親との精神的決別
「忘れものといえば、私にとっては母との関係ですね」淡々とそういうのはアイコさん(53歳)だ。50歳を迎えたとき、自分の年表を作ってみた。産まれた日、3歳のころのおぼろげな記憶。母に怒られてばかりいた7歳のとき。そして9歳になったところで手が止まった。
「このころ、私はひどく傷ついたことがあったんです。母は、今でいうモラハラを父から受けていた。私は当時、そう思っていました。文句ばかり言われている母がかわいそうでたまらなかった。だから夏の暑い日、一緒に買い物に行ったとき、母の大好きなかき氷をごちそうしてあげようと思ったんです。買い物が終わって母にそう言いたいのになかなか言い出せない私に、母は『何よ、帰らないの? どうしたの』と言った。私がかき氷のことを言うと、『かき氷が食べたいならそういえばいいでしょ。早く帰らないとまたお父さんに文句言われるのに』と、イライラしながら甘味処に入っていったんです。私が食べたかったわけじゃない、ママにごちそうしたいと言ったら『はいはい、いいのいいの』と流されて、結局、母はイライラしたままで、ふたりともかき氷も全部食べずに店を出ました。もちろん代金を払ったのは母でした」
自分の思いをくみ取ってくれない母に不満を感じたとアイコさんは言う。もしかしたら母も何かを感じたのかもしれない。それ以来、母は以前にも増してアイコさんを叱るようになった。「あんたはグズ」「言いたいことも言えないの?」などという言葉をぶつけられた。だが言いたいことを言えば言ったで「あんたは私の言うことを聞いていればいいの」と怒られる。

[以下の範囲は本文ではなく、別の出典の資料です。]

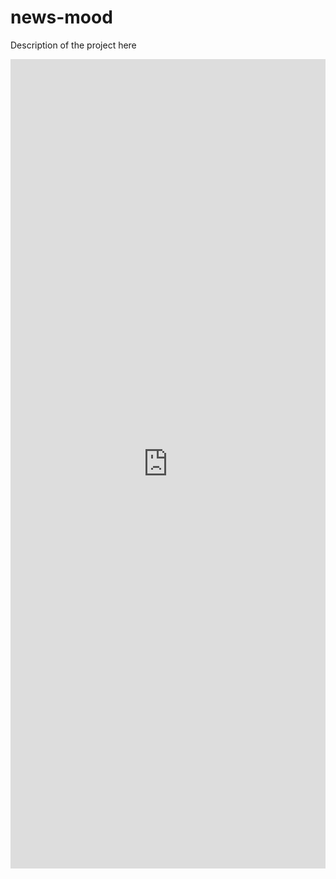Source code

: # news-mood

Description of the project here 

<iframe title="Proportion who sometimes or often actively avoid the news" aria-label="Grouped Bars" id="datawrapper-chart-iPQxe" src="https://datawrapper.dwcdn.net/iPQxe/2/" scrolling="no" frameborder="0" style="width: 0; min-width: 100% !important; border: none;" height="1295"></iframe><script type="text/javascript">!function(){"use strict";window.addEventListener("message",(function(e){if(void 0!==e.data["datawrapper-height"]){var t=document.querySelectorAll("iframe");for(var a in e.data["datawrapper-height"])for(var r=0;r<t.length;r++){if(t[r].contentWindow===e.source)t[r].style.height=e.data["datawrapper-height"][a]+"px"}}}))}();</script>
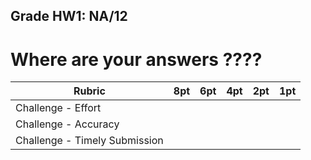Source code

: ## Grade HW1: NA/12

# Where are your answers ????

| **Rubric** | **8pt** | **6pt** | **4pt** | **2pt** | **1pt** |
| --- | ---| --- | --- | --- | --- |
| Challenge - Effort | | | | | |
| Challenge - Accuracy | | | | | |
| Challenge - Timely Submission | | | | | |
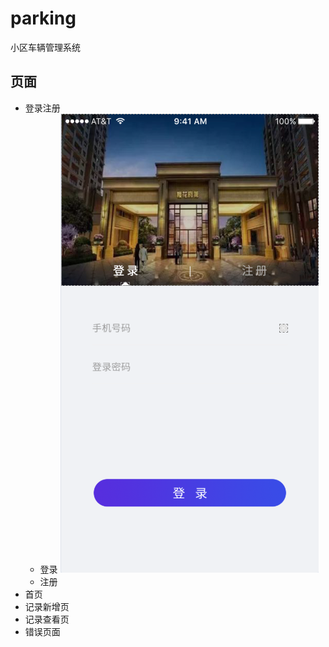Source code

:# parking
小区车辆管理系统
## 页面
+ 登录注册
    - 登录
    ![login](login.png)
    - 注册
+ 首页
+ 记录新增页
+ 记录查看页
+ 错误页面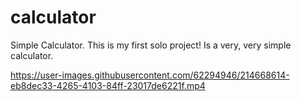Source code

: # calculator
Simple Calculator. This is my first solo project! Is a very, very simple calculator.



https://user-images.githubusercontent.com/62294946/214668614-eb8dec33-4265-4103-84ff-23017de6221f.mp4

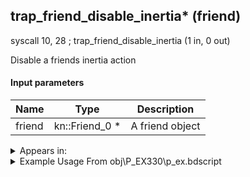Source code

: ## trap_friend_disable_inertia* (friend)

syscall 10, 28 ; trap_friend_disable_inertia (1 in, 0 out)

Disable a friends inertia action

#### Input parameters
| Name | Type | Description
|------|------|------------
| friend   | kn::Friend_0 *   | A friend object




<details>
	<summary>Appears in:</summary>
| filename | Entity (obj)
|----------|-------------
| obj\P_EX330\p_ex.bdscript       | ((P) Peter Pan)          

</details>

<details>
	<summary>Example Usage From obj\P_EX330\p_ex.bdscript</summary>
L7902:
 popToSp 4
 popToSp 0
 pushFromFSp 0
 pushFromFSp 4
 pushImm 1
 gosub 4, L6585
 pushFromPWp W364
 syscall 10, 28 ; trap_friend_disable_inertia (1 in, 0 out)
 ret
</details>

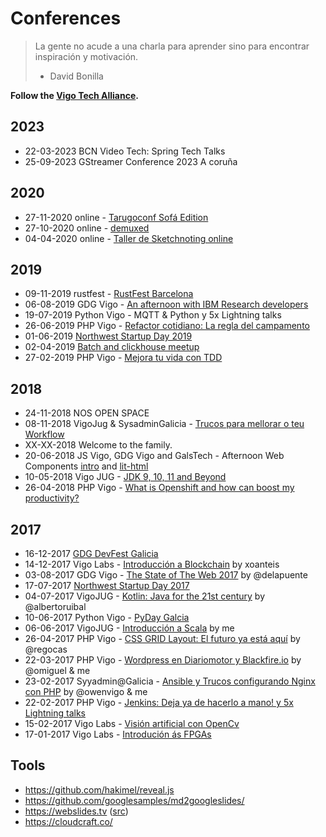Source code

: Conferences
===============

> La gente no acude a una charla para aprender sino para encontrar inspiración y motivación.
> - David Bonilla

**Follow the [Vigo Tech Alliance](http://vigotech.org/).**

2023
----

* 22-03-2023 BCN Video Tech: Spring Tech Talks
* 25-09-2023 GStreamer Conference 2023 A coruña

2020
----

* 27-11-2020 online - [Tarugoconf Sofá Edition](https://www.tarugoconf.com/)
* 27-10-2020 online - [demuxed](https://2020.demuxed.com/)
* 04-04-2020 online - [Taller de Sketchnoting online](20200404-Sketchnoting.md)

2019
----

* 09-11-2019 rustfest - [RustFest Barcelona](20191109-rustfest.md)
* 06-08-2019 GDG Vigo - [An afternoon with IBM Research developers](20190806-GDGVigo-IBM.md)
* 19-07-2019 Python Vigo - MQTT & Python y 5x Lightning talks
* 26-06-2019 PHP Vigo - [Refactor cotidiano: La regla del campamento](20190626-PHPVigo-Refactor.md)
* 01-06-2019 [Northwest Startup Day 2019](http://nosday.com)
* 02-04-2019 [Batch and clickhouse meetup](20190402-batch-clickhouse.md)
* 27-02-2019 PHP Vigo - [Mejora tu vida con TDD](20190227-PHPVigo-TDD.md)


2018
----

* 24-11-2018 NOS OPEN SPACE
* 08-11-2018 VigoJug & SysadminGalicia - [Trucos para mellorar o teu Workflow](20181108-SysAdminGalicia-workflow.md)
* XX-XX-2018 Welcome to the family.
* 20-06-2018 JS Vigo, GDG Vigo and GalsTech - Afternoon Web Components [intro](https://docs.google.com/presentation/d/1-qquKA1VOyRaYcUm-_fC4sb1ZWiHNdkR_9PNFNeJW4k/mobilepresent?slide=id.g36703c151f_0_60) and [lit-html](https://docs.google.com/presentation/d/1Bxbrp8GXpE86-3mLULY2OF7Wne-1LXzmLoqNLhxE1Mc/edit#slide=id.g36849c2f67_0_527)
* 10-05-2018 Vigo JUG - [JDK 9, 10, 11 and Beyond](https://github.com/vigojug/talk-vigojug-2018-JDK-9-10-11-and-Beyond)
* 26-04-2018 PHP Vigo - [What is Openshift and how can boost my productivity?](http://redhat.slides.com/jruarive/phpvigo21/fullscreen?token=58J5fuvw)


2017
----

* 16-12-2017 [GDG DevFest Galicia](20171216-devfestgal.md)
* 14-12-2017 Vigo Labs - [Introducción a Blockchain](20171214-VigoLabs-Blockchain.md) by xoanteis
* 03-08-2017 GDG Vigo - [The State of The Web 2017](https://delapuente.github.io/presentations/state-of-the-web-17/index.html#/1) by @delapuente
* 17-07-2017 [Northwest Startup Day 2017](http://www.nosday.com/edicion2017/index.html)
* 04-07-2017 VigoJUG - [Kotlin: Java for the 21st century](https://docs.google.com/presentation/d/1K-jqOlRYFvMRJmJZuQYVp3lhH70gvfoiaWa8MzqGe9A/view) by @albertoruibal
* 10-06-2017 Python Vigo - [PyDay Galcia](201706010-PyDayGalicia.md)
* 06-06-2017 VigoJUG - [Introducción a Scala](https://docs.google.com/presentation/d/1BrZVBydFq5kOxhwf5_Qm9UHjYC7qqm3wgHfGUGO2Abo/mobilepresent?slide=id.p) by me
* 26-04-2017 PHP Vigo - [CSS GRID Layout: El futuro ya está aquí](https://blogs.igalia.com/mrego/2017/05/19/spanish-css-grid-layout-el-futuro-ya-esta-aqui/) by @regocas
* 22-03-2017 PHP Vigo - [Wordpress en Diariomotor y Blackfire.io](http://phpvigo.com/blog/resumen-meetup-12-2) by @omiguel & me
* 23-02-2017 Syyadmin@Galicia - [Ansible y Trucos configurando Nginx con PHP](20170223-SysadminGaliciaFebrero.md) by @owenvigo & me
* 22-02-2017 PHP Vigo - [Jenkins: Deja ya de hacerlo a mano! y 5x Lightning talks](20170222-PHPVigo-Jenkins_5LT.md)
* 15-02-2017 Vigo Labs - [Visión artificial con OpenCv](20170215-VigoLabs-OpenCV.md)
* 17-01-2017 Vigo Labs - [Introdución ás FPGAs](20170117-VigoLabs-FPGAs.md)


Tools
-----
* https://github.com/hakimel/reveal.js
* https://github.com/googlesamples/md2googleslides/
* https://webslides.tv ([src](https://github.com/jlantunez/webslides/))
* https://cloudcraft.co/
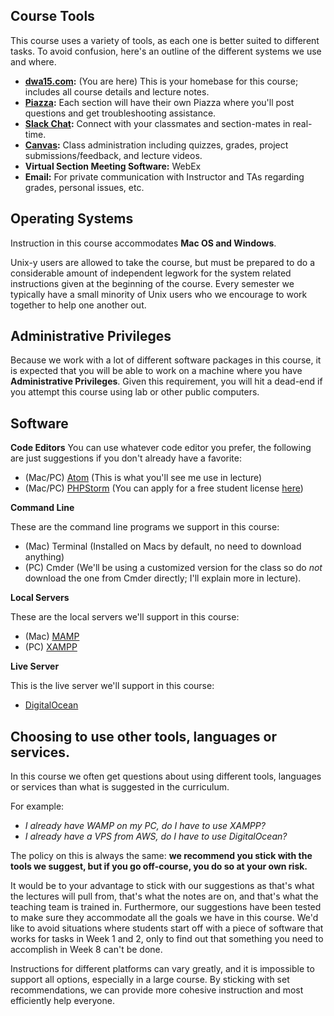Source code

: ## Course Tools
This course uses a variety of tools, as each one is better suited to different tasks. To avoid confusion, here's an outline of the different systems we use and where.

* **[dwa15.com](dwa15.com):** (You are here) This is your homebase for this course; includes all course details and lecture notes.
* **[Piazza](/Piazza):** Each section will have their own Piazza where you'll post questions and get troubleshooting assistance.
* **[Slack Chat](/Slack_Chat):** Connect with your classmates and section-mates in real-time.
* **[Canvas](http://canvas.harvard.edu):** Class administration including quizzes, grades, project submissions/feedback, and lecture videos.
* **Virtual Section Meeting Software:** WebEx
* **Email:** For private communication with Instructor and TAs regarding grades, personal issues, etc.

## Operating Systems
Instruction in this course accommodates **Mac OS and Windows**.

Unix-y users are allowed to take the course, but must be prepared to do a considerable amount of independent legwork for the system related instructions given at the beginning of the course. Every semester we typically have a small minority of Unix users who we encourage to work together to help one another out.


## Administrative Privileges
Because we work with a lot of different software packages in this course, it is expected that you will be able to work on a machine where you have **Administrative Privileges**. Given this requirement, you will hit a dead-end if you attempt this course using lab or other public computers.


## Software


__Code Editors__
You can use whatever code editor you prefer, the following are just suggestions if you don't already have a favorite:

+ (Mac/PC) [Atom](http://atom.io/) (This is what you'll see me use in lecture)
+ (Mac/PC) [PHPStorm](http://jetbrains.com/phpstorm/) (You can apply for a free student license [here](https://www.jetbrains.com/student/))

__Command Line__

These are the command line programs we support in this course:

+ (Mac) Terminal (Installed on Macs by default, no need to download anything)
+ (PC) Cmder (We'll be using a customized version for the class so do *not* download the one from Cmder directly; I'll explain more in lecture).

__Local Servers__

These are the local servers we'll support in this course:

* (Mac) [MAMP](http://mamp.info/en/)
* (PC) [XAMPP](https://www.apachefriends.org/index.html)

__Live Server__

This is the live server we'll support in this course:

* [DigitalOcean](https://digitalocean.com/?refcode=4b18e831d9b3)


## Choosing to use other tools, languages or services.
In this course we often get questions about using different tools, languages or services than what is suggested in the curriculum.

For example:

* *I already have WAMP on my PC, do I have to use XAMPP?*
* *I already have a VPS from AWS, do I have to use DigitalOcean?*

The policy on this is always the same: **we recommend you stick with the tools we suggest, but if you go off-course, you do so at your own risk.**

It would be to your advantage to stick with our suggestions as that's what the lectures will pull from, that's what the notes are on, and that's what the teaching team is trained in. Furthermore, our suggestions have been tested to make sure they accommodate all the goals we have in this course. We'd like to avoid situations where students start off with a piece of software that works for tasks in Week 1 and 2, only to find out that something you need to accomplish in Week 8 can't be done.

Instructions for different platforms can vary greatly, and it is impossible to support all options, especially in a large course. By sticking with set recommendations, we can provide more cohesive instruction and most efficiently help everyone.
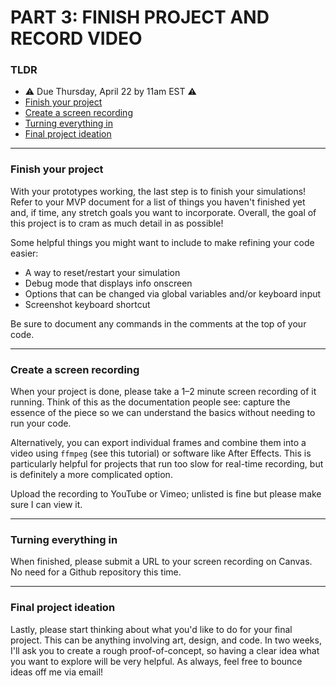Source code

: # PART 3: FINISH PROJECT AND RECORD VIDEO  

### TLDR  
* ⚠️ Due Thursday, April 22 by 11am EST ⚠️
* [Finish your project](#finish-your-project)  
* [Create a screen recording](#create-a-screen-recording)  
* [Turning everything in](#turning-everything-in)  
* [Final project ideation](#final-project-ideation)  

***

### Finish your project  
With your prototypes working, the last step is to finish your simulations! Refer to your MVP document for a list of things you haven't finished yet and, if time, any stretch goals you want to incorporate. Overall, the goal of this project is to cram as much detail in as possible!

Some helpful things you might want to include to make refining your code easier:
* A way to reset/restart your simulation  
* Debug mode that displays info onscreen  
* Options that can be changed via global variables and/or keyboard input  
* Screenshot keyboard shortcut  

Be sure to document any commands in the comments at the top of your code.

***

### Create a screen recording  
When your project is done, please take a 1–2 minute screen recording of it running. Think of this as the documentation people see: capture the essence of the piece so we can understand the basics without needing to run your code.

Alternatively, you can export individual frames and combine them into a video using `ffmpeg` (see this tutorial) or software like After Effects. This is particularly helpful for projects that run too slow for real-time recording, but is definitely a more complicated option.

Upload the recording to YouTube or Vimeo; unlisted is fine but please make sure I can view it.

***

### Turning everything in  
When finished, please submit a URL to your screen recording on Canvas. No need for a Github repository this time.

***

### Final project ideation  
Lastly, please start thinking about what you'd like to do for your final project. This can be anything involving art, design, and code. In two weeks, I'll ask you to create a rough proof-of-concept, so having a clear idea what you want to explore will be very helpful. As always, feel free to bounce ideas off me via email!

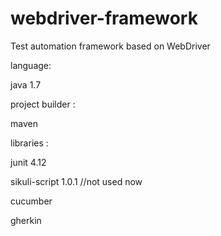 webdriver-framework
==========================

Test automation framework based on WebDriver

language:

java 1.7

project builder :

maven 

libraries :

junit 4.12 

sikuli-script 1.0.1 //not used now

cucumber 

gherkin



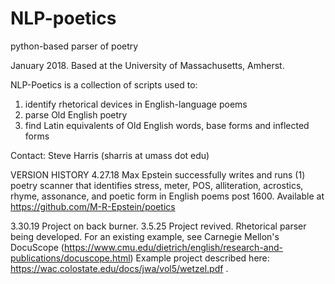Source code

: # NLP-poetics
python-based parser of poetry

January 2018. Based at the University of Massachusetts, Amherst.

NLP-Poetics is a collection of scripts used to:
  1) identify rhetorical devices in English-language poems
  2) parse Old English poetry
  3) find Latin equivalents of Old English words, base forms and inflected forms
  
Contact: Steve Harris (sharris at umass dot edu)

VERSION HISTORY
4.27.18  Max Epstein successfully writes and runs (1) poetry scanner that identifies stress, meter, POS, alliteration, acrostics, rhyme, assonance, and poetic form in English poems post 
1600. Available at https://github.com/M-R-Epstein/poetics

3.30.19  Project on back burner.
3.5.25  Project revived. Rhetorical parser being developed. For an existing example, see Carnegie Mellon's DocuScope (https://www.cmu.edu/dietrich/english/research-and-publications/docuscope.html)
  Example project described here: https://wac.colostate.edu/docs/jwa/vol5/wetzel.pdf .
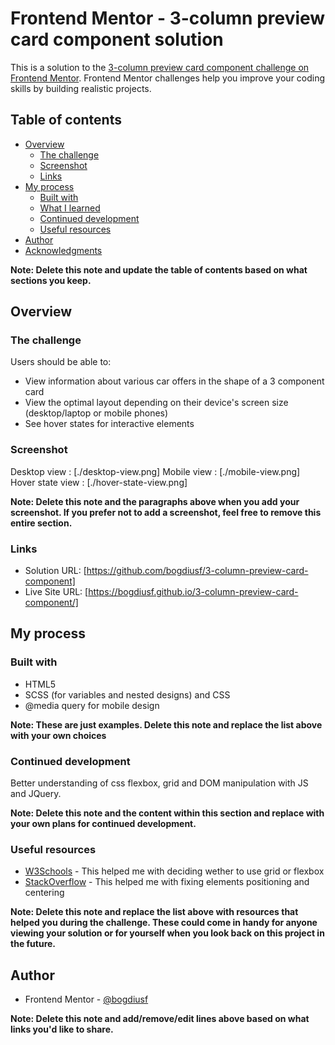 # Frontend Mentor - 3-column preview card component solution

This is a solution to the [3-column preview card component challenge on Frontend Mentor](https://www.frontendmentor.io/challenges/3column-preview-card-component-pH92eAR2-). Frontend Mentor challenges help you improve your coding skills by building realistic projects. 

## Table of contents

- [Overview](#overview)
  - [The challenge](#the-challenge)
  - [Screenshot](#screenshot)
  - [Links](#links)
- [My process](#my-process)
  - [Built with](#built-with)
  - [What I learned](#what-i-learned)
  - [Continued development](#continued-development)
  - [Useful resources](#useful-resources)
- [Author](#author)
- [Acknowledgments](#acknowledgments)

**Note: Delete this note and update the table of contents based on what sections you keep.**

## Overview

### The challenge

Users should be able to:

- View information about various car offers in the shape of a 3 component card
- View the optimal layout depending on their device's screen size (desktop/laptop or mobile phones)
- See hover states for interactive elements

### Screenshot

Desktop view : [./desktop-view.png]
Mobile view : [./mobile-view.png]
Hover state view : [./hover-state-view.png]

**Note: Delete this note and the paragraphs above when you add your screenshot. If you prefer not to add a screenshot, feel free to remove this entire section.**

### Links

- Solution URL: [https://github.com/bogdiusf/3-column-preview-card-component]
- Live Site URL: [https://bogdiusf.github.io/3-column-preview-card-component/]

## My process

### Built with

- HTML5
- SCSS (for variables and nested designs) and CSS
- @media query for mobile design

**Note: These are just examples. Delete this note and replace the list above with your own choices**

### Continued development

Better understanding of css flexbox, grid and DOM manipulation with JS and JQuery.

**Note: Delete this note and the content within this section and replace with your own plans for continued development.**

### Useful resources

- [W3Schools](https://www.w3schools.com/) - This helped me with deciding wether to use grid or flexbox
- [StackOverflow](https://stackoverflow.com/) - This helped me with fixing elements positioning and centering

**Note: Delete this note and replace the list above with resources that helped you during the challenge. These could come in handy for anyone viewing your solution or for yourself when you look back on this project in the future.**

## Author

- Frontend Mentor - [@bogdiusf](https://www.frontendmentor.io/profile/bogdiusf)

**Note: Delete this note and add/remove/edit lines above based on what links you'd like to share.**
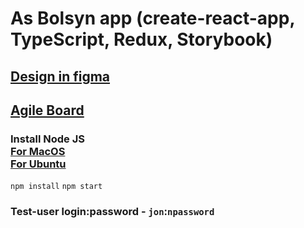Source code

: # As Bolsyn app (create-react-app, TypeScript, Redux, Storybook)
## [Design in figma](https://www.figma.com/file/IiaC0eJ0ol6hpAL58mDWZCye/As-Bolsyn?node-id=54%3A2)

## [Agile Board](https://github.com/users/fullacc/projects/1)

### Install Node JS <br>[For MacOS](https://nodejs.org/en/) <br> [For Ubuntu](https://tecadmin.net/install-latest-nodejs-npm-on-ubuntu/)

`npm install`
`npm start`

### Test-user login:password - `jon`:`npassword`
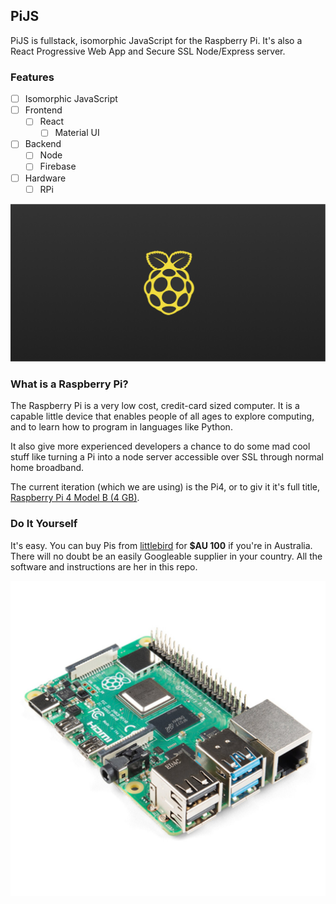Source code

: ## PiJS

PiJS is fullstack, isomorphic JavaScript for the Raspberry Pi. It's also a React Progressive Web App and Secure SSL Node/Express server.

### Features

- [ ] Isomorphic JavaScript
- [ ] Frontend
  - [ ] React
    - [ ] Material UI
- [ ] Backend
  - [ ] Node
  - [ ] Firebase
- [ ] Hardware
  - [ ] RPi

![PiJS](react/public/png/twitter-card.png "PiJS")

### What is a Raspberry Pi?

The Raspberry Pi is a very low cost, credit-card sized computer. It is a capable little device that enables people of all ages to explore computing, and to learn how to program in languages like Python.

It also give more experienced developers a chance to do some mad cool stuff like turning a Pi into a node server accessible over SSL through normal home broadband.

The current iteration (which we are using) is the Pi4, or to giv it it's full title, [Raspberry Pi 4 Model B (4 GB)](https://www.littlebird.com.au/products/raspberry-pi-4-model-b-4-gb).

### Do It Yourself

It's easy. You can buy Pis from [littlebird](https://www.littlebird.com.au/) for **\$AU 100** if you're in Australia. There will no doubt be an easily Googleable supplier in your country. All the software and instructions are her in this repo.

![Rapberry Pi 4](react/public/jpg/Pi_4_Model_B__4_GB.jpg "Rapberry Pi 4")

「完全に支配する母でしたね。その母と対峙しないまま大きくなって、結婚後も共働きの我が家に来ては『主婦として失格』と烙印を押す。それでも私は母に何も言い返せず、ことを荒立てないようにしていました。でも50歳になったころに作った年表で、母との関係のいびつさに耐えられなくなった。母と自分の関係を変えたい、もう一度、若いころに戻って関係を正したい。そう思いました」
80歳近い母を責めるつもりはなかった。ただ、母に「娘を支配しようとしていた」と認めさせたかったのだという。
「そうすれば私の心の奥の苦しさが癒される。そう思いました。だけどどう水を向けても、母は認めようとしない。それどころか『誰のおかげで、いい大学を出ていい会社に勤めることができたと思ってるの。私が道筋を作ってあげたからでしょ』と言い出した。そのとき、私はあきらめました。この人を理解することも理解してもらうことも無理だし、そこに時間と労力をかけるのは無駄だと。そしてあきらめたとき、あきらめるという感覚が「忘れものをとりにいく」ことだったんだとわかったんです。私は母をさっさとあきらめたかったんです。高校生くらいのときにしておくべきだった。そうすれば精神的ないい距離ができたのではないかと思います」
自分から10歩くらい離れてみたら、母が何を叫んでも聞こえなくなった。つまりはすべてを客観的にみることができるようになったのだろう。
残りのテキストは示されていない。